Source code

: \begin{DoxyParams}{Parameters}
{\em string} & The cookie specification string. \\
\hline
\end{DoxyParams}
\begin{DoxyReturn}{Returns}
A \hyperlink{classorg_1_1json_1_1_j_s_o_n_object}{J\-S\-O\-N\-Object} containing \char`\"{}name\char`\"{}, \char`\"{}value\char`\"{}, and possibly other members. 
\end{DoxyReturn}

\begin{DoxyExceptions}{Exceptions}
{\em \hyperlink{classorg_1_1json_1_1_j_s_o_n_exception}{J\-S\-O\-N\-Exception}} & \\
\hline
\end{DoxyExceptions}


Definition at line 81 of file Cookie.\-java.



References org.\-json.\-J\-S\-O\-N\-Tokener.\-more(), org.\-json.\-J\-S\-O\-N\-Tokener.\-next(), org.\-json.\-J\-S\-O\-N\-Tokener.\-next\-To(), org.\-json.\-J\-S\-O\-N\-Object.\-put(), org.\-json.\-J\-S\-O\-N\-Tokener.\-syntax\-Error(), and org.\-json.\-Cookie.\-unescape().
○ ○ ○ ○ ○
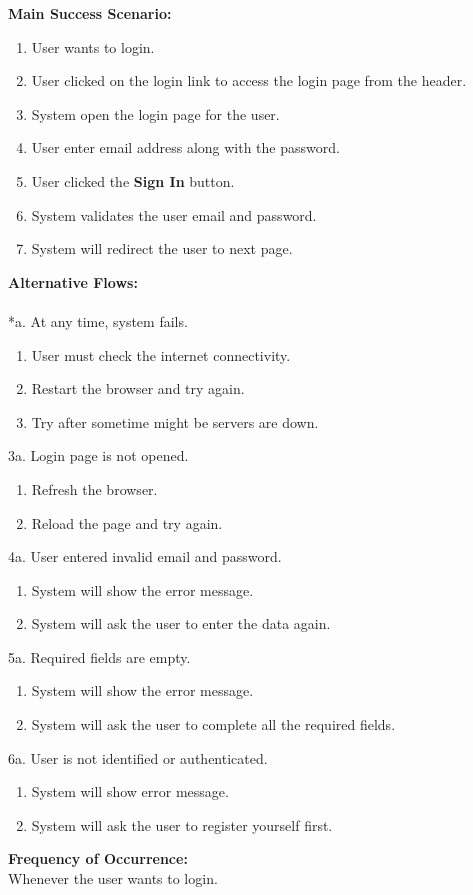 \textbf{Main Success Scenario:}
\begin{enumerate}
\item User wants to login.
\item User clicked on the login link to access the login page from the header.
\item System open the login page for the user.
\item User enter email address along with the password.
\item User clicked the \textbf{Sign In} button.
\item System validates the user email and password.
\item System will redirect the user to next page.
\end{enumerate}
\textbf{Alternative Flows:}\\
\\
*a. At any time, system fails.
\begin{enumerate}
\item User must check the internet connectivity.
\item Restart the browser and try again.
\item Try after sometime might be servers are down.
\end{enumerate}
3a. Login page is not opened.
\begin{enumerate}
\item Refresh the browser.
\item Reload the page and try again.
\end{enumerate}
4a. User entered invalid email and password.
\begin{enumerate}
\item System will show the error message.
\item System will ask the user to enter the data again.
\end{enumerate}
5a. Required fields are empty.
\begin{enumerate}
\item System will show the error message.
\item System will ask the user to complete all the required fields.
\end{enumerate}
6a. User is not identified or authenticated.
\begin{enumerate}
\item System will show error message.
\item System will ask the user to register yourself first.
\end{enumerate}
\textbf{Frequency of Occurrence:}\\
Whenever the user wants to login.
○ ○ ○ ○ ○
Could you copy each line from the listing that has the word "DoxyReturn" in it?

\begin{DoxyReturn}{Returns}
\end{DoxyReturn}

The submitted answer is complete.